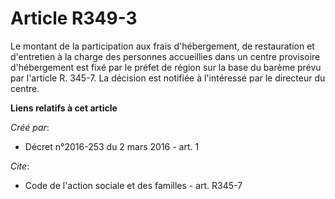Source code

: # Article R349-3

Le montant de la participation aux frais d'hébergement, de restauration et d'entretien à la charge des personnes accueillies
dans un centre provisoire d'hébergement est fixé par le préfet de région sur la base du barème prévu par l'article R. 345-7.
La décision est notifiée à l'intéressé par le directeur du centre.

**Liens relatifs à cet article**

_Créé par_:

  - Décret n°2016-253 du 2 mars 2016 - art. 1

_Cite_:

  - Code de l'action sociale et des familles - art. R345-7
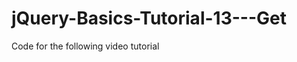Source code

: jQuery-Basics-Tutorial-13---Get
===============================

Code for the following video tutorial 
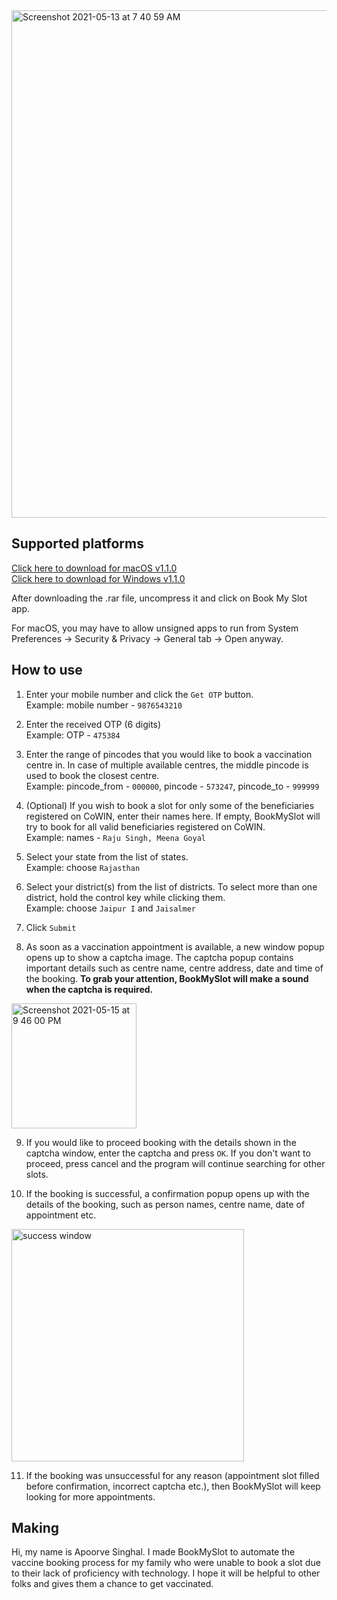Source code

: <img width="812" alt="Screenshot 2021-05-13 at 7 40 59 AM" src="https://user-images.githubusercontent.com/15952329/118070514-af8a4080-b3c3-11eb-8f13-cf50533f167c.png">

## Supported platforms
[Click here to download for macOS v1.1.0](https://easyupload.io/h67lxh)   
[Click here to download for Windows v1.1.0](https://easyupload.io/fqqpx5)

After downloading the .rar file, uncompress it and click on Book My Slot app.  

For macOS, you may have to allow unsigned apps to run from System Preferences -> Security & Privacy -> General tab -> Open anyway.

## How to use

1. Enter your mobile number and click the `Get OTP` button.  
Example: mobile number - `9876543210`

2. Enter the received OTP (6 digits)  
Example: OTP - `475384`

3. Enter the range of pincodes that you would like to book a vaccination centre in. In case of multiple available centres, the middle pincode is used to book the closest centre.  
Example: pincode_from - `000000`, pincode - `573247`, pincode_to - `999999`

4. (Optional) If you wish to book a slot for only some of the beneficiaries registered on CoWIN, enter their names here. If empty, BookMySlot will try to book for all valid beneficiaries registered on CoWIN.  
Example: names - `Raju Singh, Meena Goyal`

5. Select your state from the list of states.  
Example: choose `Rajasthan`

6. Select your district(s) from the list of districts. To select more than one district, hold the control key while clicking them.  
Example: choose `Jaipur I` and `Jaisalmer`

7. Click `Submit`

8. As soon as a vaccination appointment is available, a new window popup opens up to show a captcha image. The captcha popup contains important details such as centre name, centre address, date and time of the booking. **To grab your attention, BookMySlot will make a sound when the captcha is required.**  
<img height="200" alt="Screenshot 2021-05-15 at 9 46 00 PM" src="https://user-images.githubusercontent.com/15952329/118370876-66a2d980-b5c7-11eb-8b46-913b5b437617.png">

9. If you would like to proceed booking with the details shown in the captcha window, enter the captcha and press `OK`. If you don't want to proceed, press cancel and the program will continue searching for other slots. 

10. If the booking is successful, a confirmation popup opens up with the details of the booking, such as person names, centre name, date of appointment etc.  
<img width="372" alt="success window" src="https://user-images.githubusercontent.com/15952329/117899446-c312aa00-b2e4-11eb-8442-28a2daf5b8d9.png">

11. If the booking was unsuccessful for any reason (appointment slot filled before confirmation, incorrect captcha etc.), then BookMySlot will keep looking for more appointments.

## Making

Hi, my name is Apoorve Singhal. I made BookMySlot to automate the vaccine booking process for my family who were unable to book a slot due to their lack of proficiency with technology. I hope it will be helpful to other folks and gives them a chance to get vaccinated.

----

→ **DIRECTIONS FOR THIS TASK**
Reproduce each line above that contains "Screenshot".

→ **TASK SOLUTION**
: <img width="812" alt="Screenshot 2021-05-13 at 7 40 59 AM" src="https://user-images.githubusercontent.com/15952329/118070514-af8a4080-b3c3-11eb-8f13-cf50533f167c.png">
<img height="200" alt="Screenshot 2021-05-15 at 9 46 00 PM" src="https://user-images.githubusercontent.com/15952329/118370876-66a2d980-b5c7-11eb-8b46-913b5b437617.png">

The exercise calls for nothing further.